Is XML 2.0 doomed?

XML 2.0 seems to be becoming the new buzzword and hot topic among many forums.

While I think that XML 1.0 would deserve a certain amount of factoring, I don’t think that XML 2.0 is likely to ever happen nor even that it is something we should wish.

The reasons of the success of XML 1.0 are not that difficult to analyse:

  1. The cost/benefit of developing XML 1.0 applications compared to previous technologies has been generally analysed as highly positive.
  2. XML 1.0 is very near to being the greatest common denominator between the needs of a very wide range of applications, including document and data oriented applications.
  3. XML 1.0 has been proposed by a normalisation body that had the credentials to push such a specification.

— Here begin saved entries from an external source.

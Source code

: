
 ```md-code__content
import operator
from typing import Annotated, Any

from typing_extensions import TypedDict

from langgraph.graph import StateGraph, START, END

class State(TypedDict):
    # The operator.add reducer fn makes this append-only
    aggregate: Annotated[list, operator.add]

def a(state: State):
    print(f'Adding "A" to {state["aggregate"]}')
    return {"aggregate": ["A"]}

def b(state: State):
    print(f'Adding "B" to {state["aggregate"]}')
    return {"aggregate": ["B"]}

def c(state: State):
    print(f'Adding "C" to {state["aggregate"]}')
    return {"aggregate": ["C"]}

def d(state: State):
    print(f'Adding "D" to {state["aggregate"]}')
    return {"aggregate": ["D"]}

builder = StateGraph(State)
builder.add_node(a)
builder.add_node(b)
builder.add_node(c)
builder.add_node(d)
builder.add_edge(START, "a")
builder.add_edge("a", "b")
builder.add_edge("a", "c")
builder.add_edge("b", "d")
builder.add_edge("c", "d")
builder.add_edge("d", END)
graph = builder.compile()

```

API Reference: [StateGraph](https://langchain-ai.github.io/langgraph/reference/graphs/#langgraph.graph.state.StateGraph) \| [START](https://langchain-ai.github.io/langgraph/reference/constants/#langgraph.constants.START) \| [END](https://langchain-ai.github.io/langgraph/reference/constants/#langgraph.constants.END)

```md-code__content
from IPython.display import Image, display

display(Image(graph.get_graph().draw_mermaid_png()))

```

I don’t think that this is likely to happen again for XML 2.0:

  1. The unfortunate XML 1.1 recommendation has shown that the cost of the tiniest modification to XML 1.0 is so high that it is difficult to think of a benefit that could compensate this cost. While XML 1.0 is certainly imperfect, the cost of its imperfections isn’t just high enough.
  2. A fairly good consensus on the features supported by XML 1.0 has been possible in a small Working Group working reasonably isolated from the pressure of the lobbies that finance the W3C. All the recent specifications developed under more pressure and hype such as W3C XML Schema, SOAP, WDSL, XPath 2.0, XSLT 2.0, XQuery 1.0 and others show that this not likely to happen any longer and that on the contrary, a XML 2.0 specification would most probably loose the balance that has made XML 1.0 successful.
  3. During the past six years, the W3C has lost a lot of credibility to the point that its most influent participants are now ignoring its most basic recommendations such as XHTML, CSS, SVG, XForms, XLink and many others. This loss of credibility would greatly compromise the success of a XML 2.0 recommendation published by the W3C.

What is likely to happen with XML 2.0 is either a recommendation that is easier ignored by the community at large or much less generic, lightweight and flexible than XML 1.0.

I think I would prefer the first option!